Spectrogram:  The middle plot is a spectrogram of the same data.  I love spectrograms.  Here, time is again on the horizontal axis, but now frequency is on the vertical axis.  The intensity of the color of each pixel shows how much signal energy is at the pixel's time and frequency.  Here, by the red horizontal line that appears ~10 Hz, you can clearly see the alpha waves.  Cool!

Frequency-Domain Plot:  Unfortunately, it is difficult to be quantitative about the amplitude of signals that are seen in the spectrogram.  So, once I located my alpha waves (t = 90 sec to t = 118 seconds), I plotted the mean spectrum for the data just in that time period.  The bottom plot shows this spectrum -- it shows the spectrum of my brain waves during t = 90 sec to t = 118 sec  You can see the prominent bump around 10 Hz.  These are my alpha waves.  As can be seen. the amplitude is approximately 4.1 uVrms and the peak is focused at 9.38 Hz.  That's my brain!  Specifically, that's my visual cortex when it's bored because my eyes are closed!

So, that's the quick fun that I had using the new OpenBCI V3 hardware and the fun that I had using Python for the first time to make decent graphs.  Learning new things makes me feel pretty empowered.  To celebrate, I'm going to go eat some breakfast now.  Mmm...Wheat Chex...I really know how to party.  ;)

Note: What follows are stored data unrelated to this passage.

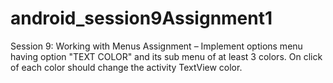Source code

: # android_session9Assignment1
Session 9: Working with Menus  Assignment – Implement options menu having option "TEXT COLOR" and its sub menu  of at least 3 colors. On click of each color should change the activity TextView color.
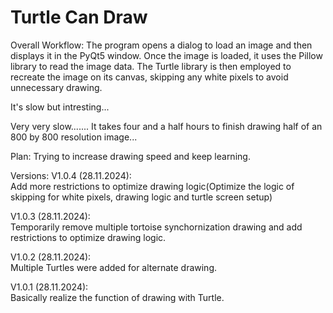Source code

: # Turtle Can Draw
Overall Workflow:
    The program opens a dialog to load an image and then displays it in the PyQt5 window.
    Once the image is loaded, it uses the Pillow library to read the image data.
    The Turtle library is then employed to recreate the image on its canvas, skipping any white pixels to avoid unnecessary drawing.

It's slow but intresting...

Very very slow.......
It takes four and a half hours to finish drawing half of an 800 by 800 resolution image...

Plan:
    Trying to increase drawing speed and keep learning.

Versions:
V1.0.4 (28.11.2024):  
    Add more restrictions to optimize drawing logic(Optimize the logic of skipping for white pixels, drawing logic and turtle screen setup)
    
V1.0.3 (28.11.2024):  
    Temporarily remove multiple tortoise synchornization drawing and add restrictions to optimize drawing logic.

V1.0.2 (28.11.2024):  
    Multiple Turtles were added for alternate drawing.

V1.0.1 (28.11.2024):  
    Basically realize the function of drawing with Turtle.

Follow-Up:  Here's some additional discussion on how to detect these Alpha waves

Sunday, October 5, 2014

Moving from Matlab to Python

For any real data-hounds out there, you've probably noticed that I do most of my data analysis and plotting in Matlab.  It's a computing and plotting package that I've been using for a long, long time (almost 20 years...yikes!).  As a result, I'm very comfortable with it, which makes it nearly effortless for me to use it to explore new data.  Unfortunately, Matlab is very expensive (thousands of dollars), so it's unlikely that there are very many other hobbyists that are likely to have this tool.  As a result, while I have been sharing all of the Matlab EEG analysis code on my GitHub, it is a bit pointless since Matlab itself is so unavailable.

To make my EEG analysis code more usable for other folks, I've decided to put on my big boy pants and to try to learn something new.  I'm making the jump to Python.  Look out!

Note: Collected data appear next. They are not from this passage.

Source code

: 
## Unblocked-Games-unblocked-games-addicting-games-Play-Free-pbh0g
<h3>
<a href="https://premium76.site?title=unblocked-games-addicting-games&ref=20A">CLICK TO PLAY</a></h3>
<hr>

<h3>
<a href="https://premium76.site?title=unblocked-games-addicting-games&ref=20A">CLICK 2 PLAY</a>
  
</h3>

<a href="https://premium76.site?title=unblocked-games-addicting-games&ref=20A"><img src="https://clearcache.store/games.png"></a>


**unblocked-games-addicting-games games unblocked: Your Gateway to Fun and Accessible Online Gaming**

Developing Python Code in the Spyder IDE

The primary benefits of Python are that it's free and that it has a huge community of developers.  As an added benefit to me, there are also a lot of former Matlab programmers who have made the jump to Python, which means that there is a lot of Matlab-reminiscent Python code out there for Matlab junkies like myself to use as a gateway drug to Python.

When getting started in Python, it's helpful to use a pre-packaged Python distribution that includes a good selection of helpful packages along with the Python core.  Based on some guidance from my buddy Rob, I decided to use the "Anaconda" distribution because it includes tried-and-true packages numpy (numerical math routines and data structures), scipy (scientific computing routines, such as filtering), and matplotlib (a collection of Matlab-style plotting routines).  It's a pretty sweet distribution.  You can download it for free from the Anaconda website.

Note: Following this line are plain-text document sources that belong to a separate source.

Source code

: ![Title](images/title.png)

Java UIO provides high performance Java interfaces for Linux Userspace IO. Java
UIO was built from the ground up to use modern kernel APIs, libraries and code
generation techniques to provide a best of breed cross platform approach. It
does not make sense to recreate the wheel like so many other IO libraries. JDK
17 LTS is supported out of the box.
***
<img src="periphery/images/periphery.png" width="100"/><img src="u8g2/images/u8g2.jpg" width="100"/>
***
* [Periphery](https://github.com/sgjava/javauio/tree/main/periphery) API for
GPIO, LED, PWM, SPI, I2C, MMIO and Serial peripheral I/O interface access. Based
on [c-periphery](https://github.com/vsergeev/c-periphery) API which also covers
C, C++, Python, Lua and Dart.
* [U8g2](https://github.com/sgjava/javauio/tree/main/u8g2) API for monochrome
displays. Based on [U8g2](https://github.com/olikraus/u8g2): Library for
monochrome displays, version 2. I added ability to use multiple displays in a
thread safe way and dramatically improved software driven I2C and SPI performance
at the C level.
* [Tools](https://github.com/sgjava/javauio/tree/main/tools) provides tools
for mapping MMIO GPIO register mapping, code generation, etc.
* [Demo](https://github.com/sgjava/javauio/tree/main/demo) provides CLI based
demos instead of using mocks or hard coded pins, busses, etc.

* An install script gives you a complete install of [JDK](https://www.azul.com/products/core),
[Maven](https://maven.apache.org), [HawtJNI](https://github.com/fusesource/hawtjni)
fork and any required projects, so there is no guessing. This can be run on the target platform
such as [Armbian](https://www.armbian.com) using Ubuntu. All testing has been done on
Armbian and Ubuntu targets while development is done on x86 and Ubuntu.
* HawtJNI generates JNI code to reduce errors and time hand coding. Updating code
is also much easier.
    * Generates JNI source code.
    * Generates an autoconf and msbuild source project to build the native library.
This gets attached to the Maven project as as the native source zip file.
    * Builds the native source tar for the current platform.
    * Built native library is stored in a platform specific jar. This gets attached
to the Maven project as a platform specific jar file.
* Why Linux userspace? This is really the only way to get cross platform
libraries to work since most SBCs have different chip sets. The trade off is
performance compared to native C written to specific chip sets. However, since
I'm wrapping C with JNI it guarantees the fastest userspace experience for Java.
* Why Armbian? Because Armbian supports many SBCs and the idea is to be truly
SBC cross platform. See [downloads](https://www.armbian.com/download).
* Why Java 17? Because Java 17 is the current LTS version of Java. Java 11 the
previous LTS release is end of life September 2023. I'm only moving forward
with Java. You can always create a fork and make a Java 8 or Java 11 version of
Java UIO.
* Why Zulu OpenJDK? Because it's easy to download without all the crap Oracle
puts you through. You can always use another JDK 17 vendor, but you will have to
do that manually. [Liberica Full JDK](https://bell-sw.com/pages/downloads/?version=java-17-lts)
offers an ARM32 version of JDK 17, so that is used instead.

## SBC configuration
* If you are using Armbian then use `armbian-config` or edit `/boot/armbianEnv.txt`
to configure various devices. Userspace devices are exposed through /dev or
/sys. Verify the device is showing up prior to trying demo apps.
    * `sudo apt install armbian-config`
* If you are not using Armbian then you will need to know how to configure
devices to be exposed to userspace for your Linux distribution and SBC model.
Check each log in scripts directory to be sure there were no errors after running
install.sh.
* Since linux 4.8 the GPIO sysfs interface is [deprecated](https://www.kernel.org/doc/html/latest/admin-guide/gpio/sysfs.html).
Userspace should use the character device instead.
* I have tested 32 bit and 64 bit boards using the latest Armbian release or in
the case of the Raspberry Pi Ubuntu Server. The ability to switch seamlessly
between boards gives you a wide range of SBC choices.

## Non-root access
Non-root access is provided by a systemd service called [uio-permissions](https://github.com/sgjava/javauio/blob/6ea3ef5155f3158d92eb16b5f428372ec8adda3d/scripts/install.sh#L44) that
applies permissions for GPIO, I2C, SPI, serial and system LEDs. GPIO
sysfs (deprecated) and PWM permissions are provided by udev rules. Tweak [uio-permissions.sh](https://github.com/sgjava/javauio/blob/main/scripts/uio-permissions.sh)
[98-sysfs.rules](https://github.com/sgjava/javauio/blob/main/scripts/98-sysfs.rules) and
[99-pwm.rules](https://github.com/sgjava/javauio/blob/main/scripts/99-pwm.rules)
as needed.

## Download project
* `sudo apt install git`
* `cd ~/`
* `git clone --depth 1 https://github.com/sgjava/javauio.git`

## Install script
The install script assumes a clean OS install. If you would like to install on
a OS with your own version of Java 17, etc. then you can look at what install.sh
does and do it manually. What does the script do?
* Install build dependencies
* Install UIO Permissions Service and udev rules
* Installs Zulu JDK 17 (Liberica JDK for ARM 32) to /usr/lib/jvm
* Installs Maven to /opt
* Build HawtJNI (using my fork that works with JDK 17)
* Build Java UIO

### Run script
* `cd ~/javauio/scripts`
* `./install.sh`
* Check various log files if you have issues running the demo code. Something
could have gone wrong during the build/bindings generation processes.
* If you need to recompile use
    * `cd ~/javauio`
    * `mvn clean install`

As with any programming language, one's first experience is highly dependent upon the quality of the development environment.  I've chosen to start with the Spyder IDE, which is shown in the screenshot above.  I don't know if it is considered to be an especially good or especially bad IDE, but it seems to do the job.  If you're a Matlab ninja turned Python super-hero, I'd love to hear what IDE you use.

So, moving forward, you should expect to see me share my Python code for my upcoming EEG Hacker posts.  While my Python style will be ugly (being a Python newbie, how can it be anything but ugly?), hopefully you can read it well enough to learn a few ideas (or to teach me a few ideas) on how to do some EEG processing.

Wish me luck...'cause I'm jumping in!